This matches my thinking. The retrieval/lookup approach is exactly what I built - basically Option C with an observe-before-act pattern.

For APIs that support idempotency keys (Stripe, etc.), I use those. For ones that don't but have retrieval (most do), I check first before retrying.

The question I'm wrestling with: is the extra round-trip for the lookup worth it? Or should I just accept the edge cases where it duplicates?

What's your threshold for "critical enough to avoid duplicates"? Payments obviously yes, but what about notifications, reporting, analytics events?

I actually talked to someone in temporal about this recently. Temporal gives you the primitives to handle it (activities, configure retries, interceptors), but you still have to implement the deduplication logic yourself for each external integration.

His advice was: Temporal solves orchestration, but making the external API calls idempotent is on you. For simple cases, write observe activities manually. For complex cases, build abstraction.

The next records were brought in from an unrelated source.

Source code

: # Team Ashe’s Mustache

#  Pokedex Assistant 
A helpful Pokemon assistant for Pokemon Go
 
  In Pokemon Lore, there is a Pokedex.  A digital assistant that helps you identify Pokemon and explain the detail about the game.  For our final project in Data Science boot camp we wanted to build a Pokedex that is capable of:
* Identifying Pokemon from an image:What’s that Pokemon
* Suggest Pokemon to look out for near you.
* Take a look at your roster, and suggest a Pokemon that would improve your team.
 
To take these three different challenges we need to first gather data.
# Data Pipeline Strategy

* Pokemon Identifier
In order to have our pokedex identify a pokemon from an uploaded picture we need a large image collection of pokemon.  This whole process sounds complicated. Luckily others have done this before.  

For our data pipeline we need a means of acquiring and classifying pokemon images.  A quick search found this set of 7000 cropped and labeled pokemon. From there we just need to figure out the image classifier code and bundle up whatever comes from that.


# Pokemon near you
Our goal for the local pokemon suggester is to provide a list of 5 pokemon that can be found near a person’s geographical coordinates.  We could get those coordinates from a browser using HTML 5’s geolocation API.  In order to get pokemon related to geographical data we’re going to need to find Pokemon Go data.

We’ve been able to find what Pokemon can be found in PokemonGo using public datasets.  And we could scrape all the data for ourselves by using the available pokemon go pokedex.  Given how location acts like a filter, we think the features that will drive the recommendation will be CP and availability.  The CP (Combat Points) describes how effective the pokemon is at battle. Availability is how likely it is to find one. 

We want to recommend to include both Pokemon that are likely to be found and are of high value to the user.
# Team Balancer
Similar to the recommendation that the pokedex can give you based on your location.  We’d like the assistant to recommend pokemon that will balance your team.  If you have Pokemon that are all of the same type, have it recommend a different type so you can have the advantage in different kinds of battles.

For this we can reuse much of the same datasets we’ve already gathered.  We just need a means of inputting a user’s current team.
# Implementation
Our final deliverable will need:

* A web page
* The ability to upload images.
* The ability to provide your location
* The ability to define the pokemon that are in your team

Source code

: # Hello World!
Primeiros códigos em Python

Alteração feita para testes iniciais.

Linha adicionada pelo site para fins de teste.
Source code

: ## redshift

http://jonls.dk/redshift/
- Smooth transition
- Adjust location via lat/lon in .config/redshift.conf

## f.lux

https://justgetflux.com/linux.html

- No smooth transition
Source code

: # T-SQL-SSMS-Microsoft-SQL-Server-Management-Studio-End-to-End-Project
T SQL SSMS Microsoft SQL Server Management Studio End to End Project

That's what led me down this path - trying to figure out if the abstraction is worth building or if manual is good enough.

Have you used Temporal for this? How do you handle the idempotency of external calls?

This is exactly the approach I took. Proxy layer that: - Uses atomic records (fence tokens) to prevent concurrent execution - Checks external system first before retrying (the retrieval step) - Records result for future lookups

The atomic records part is critical - I learned the hard way that just checking a DB flag isn't enough (process can freeze between check and execute, lease expires, another process takes over, both execute).

How do you handle the case where: 1. Process acquires atomic lock 2. Calls external API successfully 3. Process freezes before releasing lock 4. Lock expires, new process acquires it 5. New process calls API again → duplicate

Do you just accept this edge case (rare but possible)? Or is there a mitigation I'm missing?

yeah, this is a common edge case in this scenario and as you say it will be rare but possible.

however i don't think its that complicated (idk your system obv, so I could be off base) but i think your best bet is to not retry blindly and instead just query to see if already happened. If it already happened you're good and if not you handle it appropriately.

considering it will be rare i don't think handling it how i suggest it will affect you that badly. keep it simple should be your priority imo with these kinds of operations.